*EXERCISE DETAILS:*
After dropping the pictures, give again exactly the lines of the data from its first line through the line with "- [Quick Start](#-quick-start)", which is included as well.
-------- DATA SHOWN --------
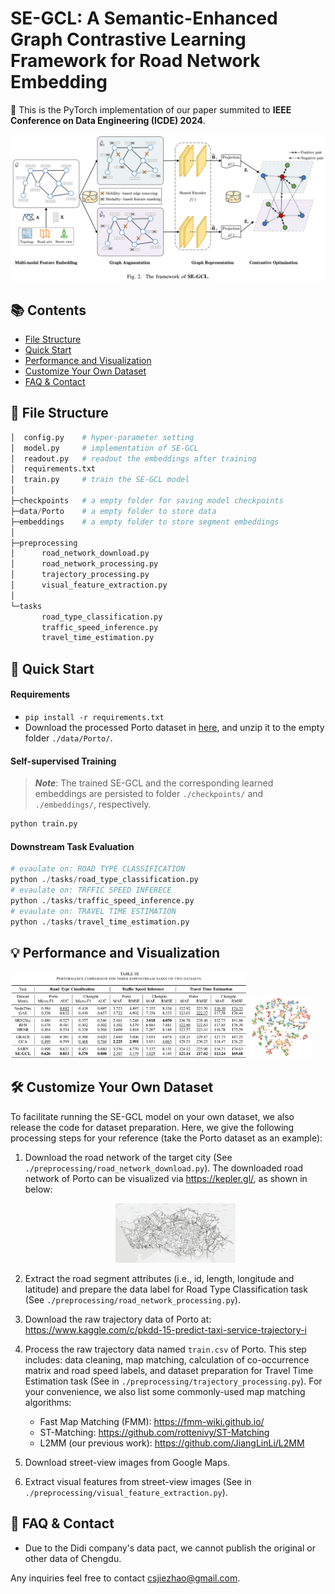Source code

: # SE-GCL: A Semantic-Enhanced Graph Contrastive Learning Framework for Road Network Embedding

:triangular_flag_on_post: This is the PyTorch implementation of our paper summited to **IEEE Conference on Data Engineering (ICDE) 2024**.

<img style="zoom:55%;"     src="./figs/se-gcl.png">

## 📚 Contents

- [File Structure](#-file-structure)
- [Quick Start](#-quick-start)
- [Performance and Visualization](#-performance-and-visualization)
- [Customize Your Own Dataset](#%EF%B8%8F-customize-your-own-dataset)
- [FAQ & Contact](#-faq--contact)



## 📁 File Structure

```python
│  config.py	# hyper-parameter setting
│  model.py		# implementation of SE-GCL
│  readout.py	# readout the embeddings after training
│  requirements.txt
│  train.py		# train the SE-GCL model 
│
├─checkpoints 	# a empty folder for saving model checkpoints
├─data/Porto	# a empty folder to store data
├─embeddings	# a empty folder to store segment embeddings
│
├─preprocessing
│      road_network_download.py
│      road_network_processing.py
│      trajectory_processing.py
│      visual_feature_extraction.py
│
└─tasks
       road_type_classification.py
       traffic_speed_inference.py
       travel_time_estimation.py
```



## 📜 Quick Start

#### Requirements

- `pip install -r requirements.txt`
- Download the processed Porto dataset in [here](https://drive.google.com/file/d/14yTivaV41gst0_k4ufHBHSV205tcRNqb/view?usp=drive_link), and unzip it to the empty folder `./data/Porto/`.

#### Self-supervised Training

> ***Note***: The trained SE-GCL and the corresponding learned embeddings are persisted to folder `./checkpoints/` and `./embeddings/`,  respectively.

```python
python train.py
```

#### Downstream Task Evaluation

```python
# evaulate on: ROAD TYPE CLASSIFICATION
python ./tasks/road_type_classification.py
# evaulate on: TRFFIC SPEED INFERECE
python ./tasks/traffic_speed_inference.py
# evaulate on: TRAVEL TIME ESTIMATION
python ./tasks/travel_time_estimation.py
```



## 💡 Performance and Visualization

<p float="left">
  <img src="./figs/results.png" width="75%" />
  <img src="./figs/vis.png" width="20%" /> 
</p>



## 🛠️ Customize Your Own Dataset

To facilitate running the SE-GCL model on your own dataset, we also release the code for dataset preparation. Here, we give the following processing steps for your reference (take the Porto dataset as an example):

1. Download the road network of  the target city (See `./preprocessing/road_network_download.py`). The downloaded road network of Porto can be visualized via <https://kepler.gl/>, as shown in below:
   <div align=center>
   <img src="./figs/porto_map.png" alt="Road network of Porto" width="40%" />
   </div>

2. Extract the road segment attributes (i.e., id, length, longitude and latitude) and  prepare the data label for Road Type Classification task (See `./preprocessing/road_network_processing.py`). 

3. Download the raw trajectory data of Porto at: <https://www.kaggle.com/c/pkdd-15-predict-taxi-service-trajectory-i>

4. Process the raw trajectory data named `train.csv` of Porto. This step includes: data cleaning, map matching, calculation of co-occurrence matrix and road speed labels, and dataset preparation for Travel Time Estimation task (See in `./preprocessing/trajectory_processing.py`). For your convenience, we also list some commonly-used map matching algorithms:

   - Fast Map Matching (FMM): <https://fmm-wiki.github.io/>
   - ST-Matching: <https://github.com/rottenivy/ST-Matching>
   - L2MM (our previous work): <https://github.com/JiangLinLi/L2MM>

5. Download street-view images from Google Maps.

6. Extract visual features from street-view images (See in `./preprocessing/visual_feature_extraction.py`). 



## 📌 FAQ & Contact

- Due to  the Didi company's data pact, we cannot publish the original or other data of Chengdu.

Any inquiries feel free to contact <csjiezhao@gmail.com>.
--------
*OUTPUT:*
Source code

: # SE-GCL: A Semantic-Enhanced Graph Contrastive Learning Framework for Road Network Embedding

:triangular_flag_on_post: This is the PyTorch implementation of our paper summited to **IEEE Conference on Data Engineering (ICDE) 2024**.

<img style="zoom:55%;"     src="./figs/se-gcl.png">

## 📚 Contents

- [File Structure](#-file-structure)
- [Quick Start](#-quick-start)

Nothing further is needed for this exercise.